INSTRUCTIONS FOR THE TASK: Return each line of the records holding the string "waka".

MATERIALS PROVIDED:
════════════════════
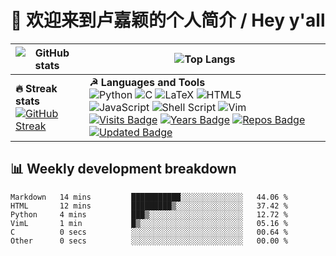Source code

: # 👋 欢迎来到卢嘉颖的个人简介 / Hey y'all

| ![GitHub stats](https://github-readme-stats.vercel.app/api?username=lujiaying&theme=default&show_icons=true&locale=en&count_private=true)| ![Top Langs](https://github-readme-stats.vercel.app/api/top-langs/?username=lujiaying&layout=compact&hide=jupyter%20notebook) |
| -- | -- |
| <strong>🔥 Streak stats</strong> <br />[![GitHub Streak](https://github-readme-streak-stats.herokuapp.com/?user=lujiaying)](https://git.io/streak-stats) | <strong>☭ Languages and Tools</strong> <br /> ![Python](https://img.shields.io/badge/python-3670A0?style=for-the-badge&logo=python&logoColor=ffdd54) ![C](https://img.shields.io/badge/c-%2300599C.svg?style=for-the-badge&logo=c&logoColor=white) ![LaTeX](https://img.shields.io/badge/latex-%23008080.svg?style=for-the-badge&logo=latex&logoColor=white) ![HTML5](https://img.shields.io/badge/html5-%23E34F26.svg?style=for-the-badge&logo=html5&logoColor=white) <br /> ![JavaScript](https://img.shields.io/badge/javascript-%23323330.svg?style=for-the-badge&logo=javascript&logoColor=%23F7DF1E) ![Shell Script](https://img.shields.io/badge/shell_script-%23121011.svg?style=for-the-badge&logo=gnu-bash&logoColor=white) ![Vim](https://img.shields.io/badge/VIM-%2311AB00.svg?style=for-the-badge&logo=vim&logoColor=white) <br /> [![Visits Badge](https://badges.pufler.dev/visits/lujiaying/lujiaying)](https://badges.pufler.dev) [![Years Badge](https://badges.pufler.dev/years/lujiaying)](https://badges.pufler.dev) [![Repos Badge](https://badges.pufler.dev/repos/lujiaying)](https://badges.pufler.dev) [![Updated Badge](https://badges.pufler.dev/updated/lujiaying/lujiaying)](https://badges.pufler.dev)


## 📊 Weekly development breakdown
<!--START_SECTION:waka-->

```text
Markdown   14 mins         ███████████░░░░░░░░░░░░░░   44.06 %
HTML       12 mins         █████████▒░░░░░░░░░░░░░░░   37.42 %
Python     4 mins          ███▒░░░░░░░░░░░░░░░░░░░░░   12.72 %
VimL       1 min           █▒░░░░░░░░░░░░░░░░░░░░░░░   05.16 %
C          0 secs          ░░░░░░░░░░░░░░░░░░░░░░░░░   00.64 %
Other      0 secs          ░░░░░░░░░░░░░░░░░░░░░░░░░   00.00 %
```

<!--END_SECTION:waka-->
════════════════════
ANSWER AREA:
<!--START_SECTION:waka-->
<!--END_SECTION:waka-->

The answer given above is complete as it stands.